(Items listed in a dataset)
****************************************

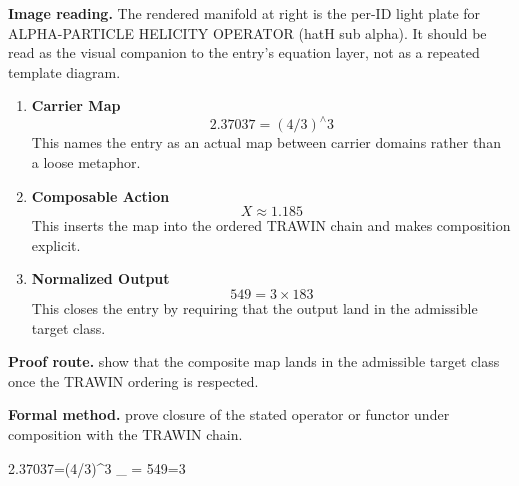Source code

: \begin{samepage}
\noindent\begin{minipage}[t]{0.45\linewidth}
\vspace{0pt}
\raggedright
\scriptsize\textbf{Image reading.} The rendered manifold at right is the per-ID light plate for ALPHA-PARTICLE HELICITY OPERATOR (hatH sub alpha). It should be read as the visual companion to the entry's equation layer, not as a repeated template diagram.\par
\end{minipage}\hfill
\begin{minipage}[t]{0.53\linewidth}
\vspace*{-0.10in}
\raggedright
{}
\end{minipage}
\end{samepage}

\clearpage


\begin{enumerate}[leftmargin=1.6em,itemsep=9pt,topsep=6pt]
\item \textbf{Carrier Map}
\[
2.37037=(4/3)^{\wedge}3
\]
This names the entry as an actual map between carrier domains rather than a loose metaphor.

\item \textbf{Composable Action}
\[
X\approx1.185
\]
This inserts the map into the ordered TRAWIN chain and makes composition explicit.

\item \textbf{Normalized Output}
\[
549=3\times183
\]
This closes the entry by requiring that the output land in the admissible target class.
\end{enumerate}

\textbf{Proof route.} show that the composite map lands in the admissible target class once the TRAWIN ordering is respected.

\textbf{Formal method.} prove closure of the stated operator or functor under composition with the TRAWIN chain.

\medskip
{}

\begin{tzpsnapshot}
\end{tzpsnapshot}

\tzpequationlinks
  {2.37037=(4/3)^{\wedge}3}
  {_{} = \cdots}
  {549=3}
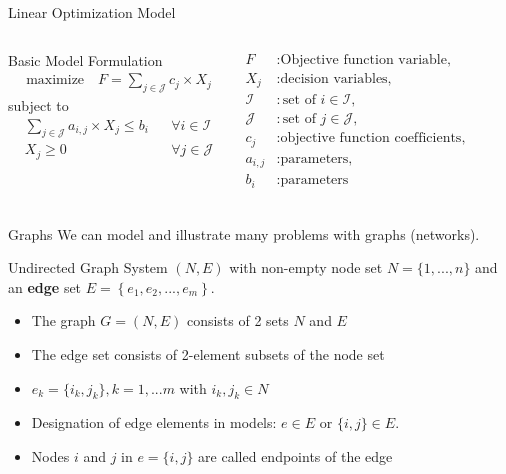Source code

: \documentclass[aspectratio=1610,12pt]{beamer}
\begin{document}
\begin{frame}{Linear Optimization Model}
	\begin{columns}[onlytextwidth]
		\begin{block}{Basic Model Formulation}
			\begin{align}
   				&\text{maximize} \quad F = \sum_{j\in \mathcal{J}} c_j \times X_j
   			\end{align}
   			\quad subject to
   			\begin{align}
  				&\sum_{j\in \mathcal{J}} a_{i,j} \times X_j  \le b_i && \forall i \in \mathcal{I} \\
   				&X_j \ge 0 &&  \forall  j \in \mathcal{J} 
			\end{align}
			\vspace{0.1cm}
		\end{block}
				\begin{align*}
   			 		F 	&: \text{Objective function variable,}\\
   			 		X_{j}	&: \text{decision variables,}\\
   			 		\mathcal{I} &: \text{set of $i \in \mathcal{I}$,}\\
   			 		\mathcal{J} &: \text{set of $j \in \mathcal{J}$,}\\
   			 		c_{j}	&: \text{objective function coefficients,}\\
    				a_{i,j}	&: \text{parameters,}\\
    				b_{i}	&: \text{parameters}\\
				\end{align*}
	\end{columns}
\end{frame}

\begin{frame}{Graphs}
We can model and illustrate many problems with graphs (networks).
\begin{block}{Undirected Graph}
\vspace{0.15cm}
System $(N,E)$ with non-empty node set $N = \{1,...,n \}$ and
an \textbf{edge} set $E = \left\{e_1,e_2,...,e_m \right\}$.
\end{block}
\begin{itemize}
	\item The graph $G=(N,E)$ consists of 2 sets $N$ and $E$
	\item The edge set consists of 2-element subsets of the node set
	\item $e_k = \{i_k,j_k \}, k=1,...m$ with $i_k,j_k \in N$
	\item Designation of edge elements in models: $e \in E$ or $\{i,j\}\in E$.
	\item Nodes $i$ and $j$ in $e=\{i,j\}$ are called endpoints of the edge
\end{itemize}
\end{frame}
\end{document}

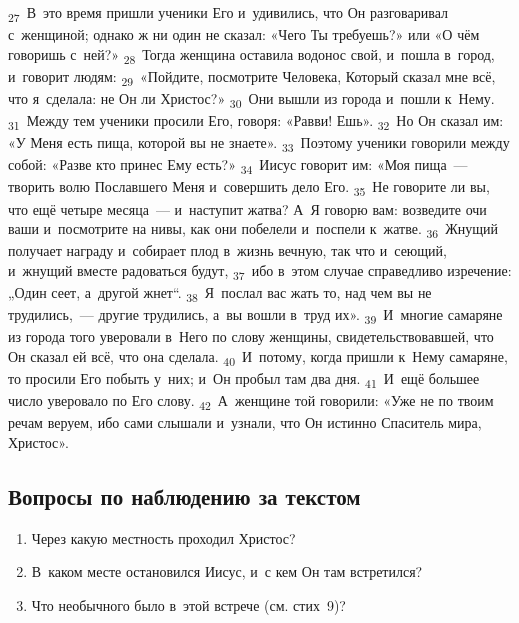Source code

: \documentclass[a4paper,12pt]{article}
\begin{document}
\textsubscript{27}~В~это время пришли ученики Его и~удивились, что Он разговаривал с~женщиной; однако ж ни один не сказал: «Чего Ты требуешь?» или «О чём говоришь с~ней?»
\textsubscript{28}~Тогда женщина оставила водонос свой, и~пошла в~город, и~говорит людям:
\textsubscript{29}~«Пойдите, посмотрите Человека, Который сказал мне всё, что я~сделала: не Он ли Христос?»
\textsubscript{30}~Они вышли из города и~пошли к~Нему.
\textsubscript{31}~Между тем ученики просили Его, говоря: «Равви! Ешь».
\textsubscript{32}~Но Он сказал им: «У Меня есть пища, которой вы не знаете».
\textsubscript{33}~Поэтому ученики говорили между собой: «Разве кто принес Ему есть?»
\textsubscript{34}~Иисус говорит им: «Моя пища~--- творить волю Пославшего Меня и~совершить дело Его.
\textsubscript{35}~Не говорите ли вы, что ещё четыре месяца~--- и~наступит жатва? А~Я говорю вам: возведите очи ваши и~посмотрите на нивы, как они побелели и~поспели к~жатве.
\textsubscript{36}~Жнущий получает награду и~собирает плод в~жизнь вечную, так что и~сеющий, и~жнущий вместе радоваться будут,
\textsubscript{37}~ибо в~этом случае справедливо изречение: „Один сеет, а~другой жнет“.
\textsubscript{38}~Я~послал вас жать то, над чем вы не трудились,~--- другие трудились, а~вы вошли в~труд их».
\textsubscript{39}~И~многие самаряне из города того уверовали в~Него по слову женщины, свидетельствовавшей, что Он сказал ей всё, что она сделала.
\textsubscript{40}~И~потому, когда пришли к~Нему самаряне, то просили Его побыть у~них; и~Он пробыл там два дня.
\textsubscript{41}~И~ещё большее число уверовало по Его слову.
\textsubscript{42}~А~женщине той говорили: «Уже не по твоим речам веруем, ибо сами слышали и~узнали, что Он истинно Спаситель мира, Христос». 


\subsection*{Вопросы по наблюдению за текстом}
\begin{enumerate}
    \item Через какую местность проходил Христос? 
    
    \myline
    
    \item В~каком месте остановился Иисус, и~с кем Он там встретился? 
    
    \myline
    
    \myline
    \item Что необычного было в~этой встрече (см. стих~9)? 
    
    \myline
    
    \myline
\end{enumerate}
\end{document}
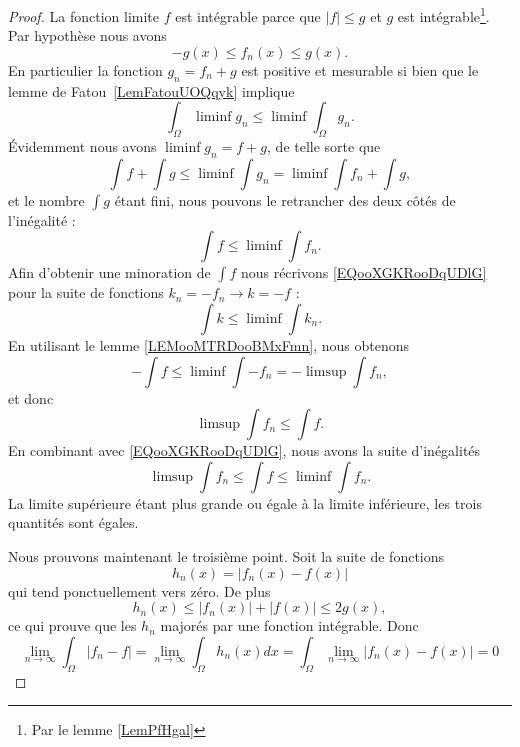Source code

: \begin{proof}

	La fonction limite \( f\) est intégrable parce que \( | f |\leq g\) et \( g\) est intégrable\footnote{Par le lemme \ref{LemPfHgal}}. Par hypothèse nous avons
	\begin{equation}
		-g(x)\leq f_n(x)\leq g(x).
	\end{equation}
	En particulier la fonction \( g_n=f_n+g\) est positive et mesurable si bien que le lemme de Fatou~\ref{LemFatouUOQqyk} implique
	\begin{equation}
		\int_{\Omega}\liminf g_n\leq\liminf\int_{\Omega}g_n.
	\end{equation}
	Évidemment nous avons \( \liminf g_n=f+g\), de telle sorte que
	\begin{equation}
		\int f+\int g\leq \liminf\int g_n=\liminf\int f_n+\int g,
	\end{equation}
	et le nombre \( \int g\) étant fini, nous pouvons le retrancher des deux côtés de l'inégalité :
	\begin{equation}        \label{EQooXGKRooDqUDlG}
		\int f\leq\liminf\int f_n.
	\end{equation}
	Afin d'obtenir une minoration de \( \int f\) nous récrivons \eqref{EQooXGKRooDqUDlG} pour la suite de fonctions \( k_n=-f_n\to k=-f\) :
	\begin{equation}
		\int k\leq \liminf\int k_n.
	\end{equation}
	En utilisant le lemme \ref{LEMooMTRDooBMxFmn}, nous obtenons
	\begin{equation}
		-\int f\leq \liminf\int-f_n=-\limsup\int f_n,
	\end{equation}
	et donc
	\begin{equation}
		\limsup\int f_n\leq \int f.
	\end{equation}
	En combinant avec \eqref{EQooXGKRooDqUDlG}, nous avons la suite d'inégalités
	\begin{equation}
		\limsup\int f_n\leq \int f\leq\liminf\int f_n.
	\end{equation}
	La limite supérieure étant plus grande ou égale à la limite inférieure, les trois quantités sont égales.

	Nous prouvons maintenant le troisième point. Soit la suite de fonctions
	\begin{equation}
		h_n(x)=| f_n(x)-f(x) |
	\end{equation}
	qui tend ponctuellement vers zéro. De plus
	\begin{equation}
		h_n(x)\leq | f_n(x) |+| f(x) |\leq 2g(x),
	\end{equation}
	ce qui prouve que les \( h_n\) majorés par une fonction intégrable. Donc
	\begin{equation}
		\lim_{n\to \infty} \int_{\Omega}| f_n-f |= \lim_{n\to \infty} \int_{\Omega}h_n(x)dx=\int_{\Omega}\lim_{n\to \infty} | f_n(x)-f(x) |=0
	\end{equation}
\end{proof}

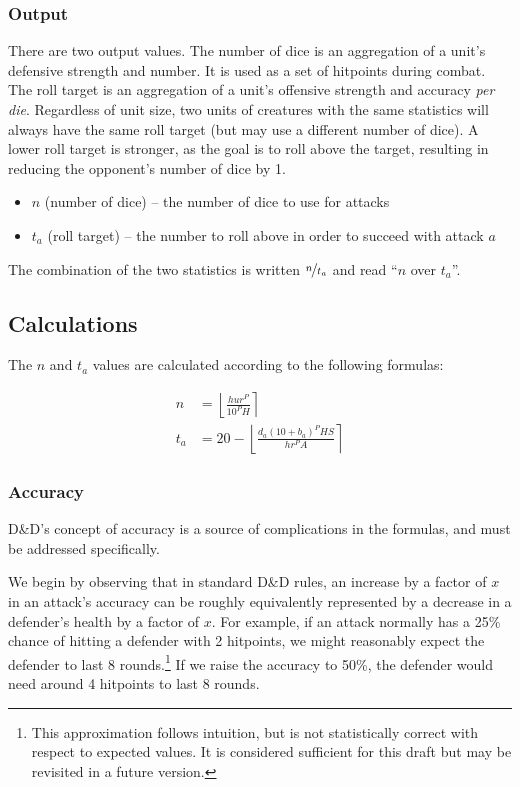 \documentclass[twocolumn]{article}
\begin{document}
\subsubsection{Output}

There are two output values.
The number of dice is an aggregation of a unit's defensive strength and number.
It is used as a set of hitpoints during combat.
The roll target is an aggregation
of a unit's offensive strength and accuracy \emph{per die}.
Regardless of unit size,
two units of creatures with the same statistics
will always have the same roll target
(but may use a different number of dice).
A lower roll target is stronger,
as the goal is to roll above the target,
resulting in reducing the opponent's number of dice by 1.

\begin{itemize}
    \item $n$ (number of dice) -- the number of dice to use for attacks
    \item $t_a$ (roll target) -- the number to roll above in order to succeed with attack $a$
\end{itemize}

The combination of the two statistics is written $\nicefrac{n}{t_a}$
and read ``$n$ over $t_a$''.

\subsection{Calculations}

The $n$ and $t_a$ values are calculated according to the following formulas:

\begin{align*}
    n   &=  
        \left\lfloor
            \frac
                {h u r^P}
                {10^P H}
        \right\rceil \\
    t_a &=
        20 -
        \left\lfloor
            \frac
                {d_a (10 + b_{a})^P H S}
                {h r^P A}
        \right\rceil
\end{align*}

\subsubsection{Accuracy}

D\&D's concept of accuracy is a source of complications in the formulas,
and must be addressed specifically.

We begin by observing that in standard D\&D rules,
an increase by a factor of $x$ in an attack's accuracy
can be roughly equivalently represented by a decrease in a defender's
health by a factor of $x$.
For example, if an attack normally has a 25\% chance of hitting a defender with 2 hitpoints,
we might reasonably expect the defender to last 8 rounds.\footnote{
    This approximation follows intuition,
    but is not statistically correct with respect to expected values.
    It is considered sufficient for this draft
    but may be revisited in a future version.
}
If we raise the accuracy to 50\%,
the defender would need around 4 hitpoints to last 8 rounds.
\end{document}
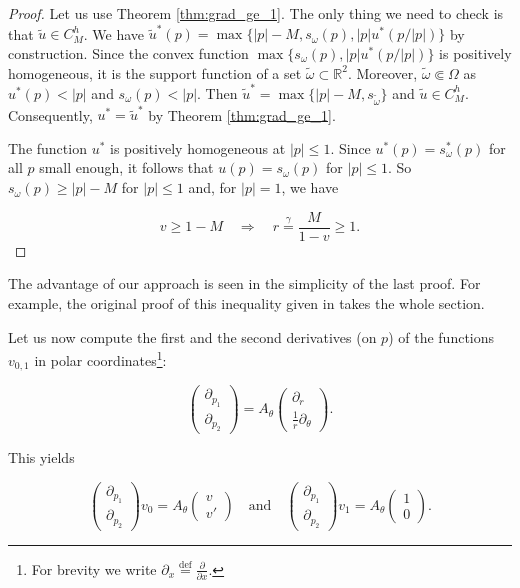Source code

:\documentclass[14pt]{extarticle}
\renewcommand{\le}{\leqslant}
\renewcommand{\ge}{\geqslant}
\newcommand{\R}{\mathbb{R}}
\newcommand{\eqdef}{\stackrel{\mathrm{def}}{=}}
\theoremstyle{remark}
\theoremstyle{definition}
\begin{document}
\begin{proof}
	Let us use Theorem \ref{thm:grad_ge_1}. The only thing we need to check is that $\tilde u\in C_M^h$. We have $\tilde u^*(p)=\max\{|p|-M,s_\omega(p),|p|u^*(p/|p|)\}$ by construction. Since the convex function $\max\{s_\omega(p),|p|u^*(p/|p|)\}$ is positively homogeneous, it is the support function of a set $\tilde\omega\subset \R^2$. Moreover, $\tilde\omega\Subset\Omega$ as $u^*(p)<|p|$ and $s_\omega(p)<|p|$. Then $\tilde u^* = \max\{|p|-M,s_{\tilde\omega}\}$ and $\tilde u\in C_M^h$. Consequently, $u^*=\tilde u^*$ by Theorem \ref{thm:grad_ge_1}.
	
	The function $u^*$ is positively homogeneous at $|p|\le 1$. Since $u^*(p)=s_\omega^*(p)$ for all $p$ small enough, it follows that $u(p)=s_\omega(p)$ for $|p|\le 1$. So $s_\omega(p)\ge |p|-M$ for $|p|\le 1$ and, for $|p|=1$, we have

	\[
		v\ge 1-M
		\quad\Rightarrow\quad
		r\stackrel{\gamma}{=}\frac{M}{1-v}\ge 1.
	\]

\end{proof}

The advantage of our approach is seen in the simplicity of the last proof. For example, the original proof of this inequality given in \cite{LachandPolygon} takes the whole section.

Let us now compute the first and the second derivatives (on $p$) of the functions $v_{0,1}$ in polar coordinates\footnote{For brevity we write $\partial_{x}\eqdef\frac{\partial}{\partial x}$.}:

\[
	\left(\begin{array}{c}
		\partial_{p_1}\\
		\partial_{p_2}
	\end{array}\right)=
	A_\theta
	\left(\begin{array}{c}
		\partial_{r}\\
		\frac1r\partial_{\theta}
	\end{array}\right).
\]


\noindent This yields

\begin{equation}
\label{eq:heel_v_0_v_1_derivatives}
	\left(\begin{array}{c}
		\partial_{p_1}\\
		\partial_{p_2}
	\end{array}\right)v_0=
	A_\theta
	\left(\begin{array}{c}
		v\\v'
	\end{array}\right)
	\quad\mbox{and}\quad
	\left(\begin{array}{c}
		\partial_{p_1}\\
		\partial_{p_2}
	\end{array}\right)v_1=
	A_\theta
	\left(\begin{array}{c}
		1\\0
	\end{array}\right).
\end{equation}
\end{document}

****************************************

Your objective: Using the entries above, repeat exactly the lines from the one with "Afin d'obtenir une" to the one with "A lower roll", both included, and leave the pictures behind.

Your response:
	Afin d'obtenir une minoration de \( \int f\) nous récrivons \eqref{EQooXGKRooDqUDlG} pour la suite de fonctions \( k_n=-f_n\to k=-f\) :
	\begin{equation}
		\int k\leq \liminf\int k_n.
	\end{equation}
	En utilisant le lemme \ref{LEMooMTRDooBMxFmn}, nous obtenons
	\begin{equation}
		-\int f\leq \liminf\int-f_n=-\limsup\int f_n,
	\end{equation}
	et donc
	\begin{equation}
		\limsup\int f_n\leq \int f.
	\end{equation}
	En combinant avec \eqref{EQooXGKRooDqUDlG}, nous avons la suite d'inégalités
	\begin{equation}
		\limsup\int f_n\leq \int f\leq\liminf\int f_n.
	\end{equation}
	La limite supérieure étant plus grande ou égale à la limite inférieure, les trois quantités sont égales.

	Nous prouvons maintenant le troisième point. Soit la suite de fonctions
	\begin{equation}
		h_n(x)=| f_n(x)-f(x) |
	\end{equation}
	qui tend ponctuellement vers zéro. De plus
	\begin{equation}
		h_n(x)\leq | f_n(x) |+| f(x) |\leq 2g(x),
	\end{equation}
	ce qui prouve que les \( h_n\) majorés par une fonction intégrable. Donc
	\begin{equation}
		\lim_{n\to \infty} \int_{\Omega}| f_n-f |= \lim_{n\to \infty} \int_{\Omega}h_n(x)dx=\int_{\Omega}\lim_{n\to \infty} | f_n(x)-f(x) |=0
	\end{equation}
\end{proof}

 \documentclass[twocolumn]{article}
\begin{document}
\subsubsection{Output}

There are two output values.
The number of dice is an aggregation of a unit's defensive strength and number.
It is used as a set of hitpoints during combat.
The roll target is an aggregation
of a unit's offensive strength and accuracy \emph{per die}.
Regardless of unit size,
two units of creatures with the same statistics
will always have the same roll target
(but may use a different number of dice).
A lower roll target is stronger,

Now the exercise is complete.